I really enjoyed your presentation at the Morgan Autism Center conference. I appreciated the autism simulation you did in having the audience try to speak without using words that the letter N in them. I also really liked the demonstration you did at my house with TPGA editor Jennifer Byde Myers, about sensory overload. How did you come up with those ideas?
I got them from somewhere else! There’s a lot of material out there. You can find some of it on the Internet and some of it in teachers’ supplementary materials in books, and sometimes just seeing other people do stuff. The speaking without Ns comes from Richard Lavoie, he has a number of activities that artificially induce disabilities in participants. So I just took one of his activities and customized it to being related to autism.

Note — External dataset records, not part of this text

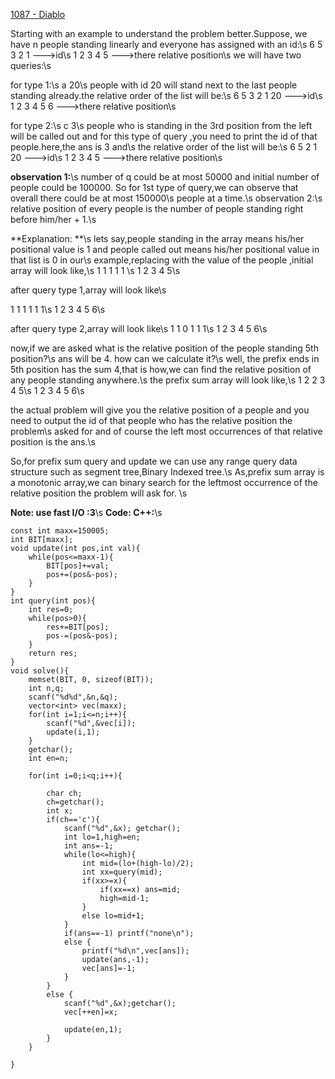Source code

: [1087 - Diablo](http://lightoj.com/volume_showproblem.php?problem=1087)

Starting with an example to understand the problem better.Suppose, we have n people standing linearly and everyone has assigned with an id:\s
6 5 3 2 1 --->id\s
1 2 3 4 5 --->there relative position\s
we will have two queries:\s

for type 1:\s
a 20\s
people with id 20 will stand next to the last people standing already.the relative order of the list will be:\s
6 5 3 2 1 20 --->id\s
1 2 3 4 5 6  --->there relative position\s

for type 2:\s
c 3\s
people who is standing in the 3rd position from the left will be called out and for this type of query ,you need to print the id of that people.here,the ans is 3 and\s the relative order of the list will be:\s
6 5 2 1 20 --->id\s
1 2 3 4 5  --->there relative position\s

**observation 1:**\s
number of q could be at most 50000 and initial number of people could be 100000. So for 1st type of query,we can observe that overall there could be at most 150000\s people at a time.\s
observation 2:\s
relative position of every people is the number of people standing right before him/her + 1.\s

**Explanation: **\s
lets say,people standing in the array means his/her positional value is 1 and people called out means his/her positional value in that list is 0 in our\s example,replacing with the value of the people ,initial array will look like,\s
1 1 1 1 1 \s
1 2 3 4 5\s

after query type 1,array will look like\s

1 1 1 1 1 1\s
1 2 3 4 5 6\s

after query type 2,array will look like\s
1 1 0 1 1 1\s
1 2 3 4 5 6\s


now,if we are asked what is the relative position of the people standing 5th position?\s
ans will be 4. how can we calculate it?\s
well, the prefix ends in 5th position has the sum 4,that is how,we can find the relative position of any people standing anywhere.\s
the prefix sum array will look like,\s
1 2 2 3 4 5\s
1 2 3 4 5 6\s

the actual problem will give you the relative position of a people and you need to output the id of that people who has the relative position the problem\s
asked for and of course the left most occurrences of that relative position is the ans.\s

So,for prefix sum query and update we can use any range query data structure such as segment tree,Binary Indexed tree.\s
As,prefix sum array is a monotonic array,we can binary search for the leftmost occurrence of the relative position the problem will ask for. \s

**Note: use fast I/O :3**\s
**Code: C++:**\s

	const int maxx=150005;
	int BIT[maxx];
	void update(int pos,int val){
	    while(pos<=maxx-1){
	        BIT[pos]+=val;
	        pos+=(pos&-pos);
	    }
	}
	int query(int pos){
	    int res=0;
	    while(pos>0){
	        res+=BIT[pos];
	        pos-=(pos&-pos);
	    }
	    return res;
	}
	void solve(){
	    memset(BIT, 0, sizeof(BIT));
	    int n,q;
	    scanf("%d%d",&n,&q);
	    vector<int> vec(maxx);
	    for(int i=1;i<=n;i++){
	        scanf("%d",&vec[i]);
	        update(i,1);
	    }
	    getchar();
		int en=n;
	
	    for(int i=0;i<q;i++){
	
	        char ch;
	        ch=getchar();
	        int x;
	        if(ch=='c'){
	            scanf("%d",&x); getchar();
	            int lo=1,high=en;
	            int ans=-1;
	            while(lo<=high){
	                int mid=(lo+(high-lo)/2);
	                int xx=query(mid);
	                if(xx>=x){
	                    if(xx==x) ans=mid;
	                    high=mid-1;
	                }
	                else lo=mid+1;
	            }
	            if(ans==-1) printf("none\n");
	            else {
	                printf("%d\n",vec[ans]);
	                update(ans,-1);
	                vec[ans]=-1;	
	            }
	        }
	        else {
	            scanf("%d",&x);getchar();
	            vec[++en]=x;
	
	            update(en,1);
	        }
	    }
	
	}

The sensory one, I read about it online, in a resource for simulating various disabilities [example -Eds] — so I grabbed onto that one.
I also enjoyed the wonderful Using the Airplane Bathroom video you showed at the Morgan Center conference. How did that collaboration happen, and what has the reception been?
Well, after doing some work with Dennis Debbaudt (who focuses on training first responders and police on encounters with autistic people), he and I came up with the idea that maybe we should do a video on safe travel. And that’s what that video is an excerpt from. The full video’s been done, it’s now in production mode — all we need to do is finish it up and it’ll be available.
Are you the primary actor in the whole video?
Yes. It was a lot of fun. Now we just need to find the time to finish putting it together.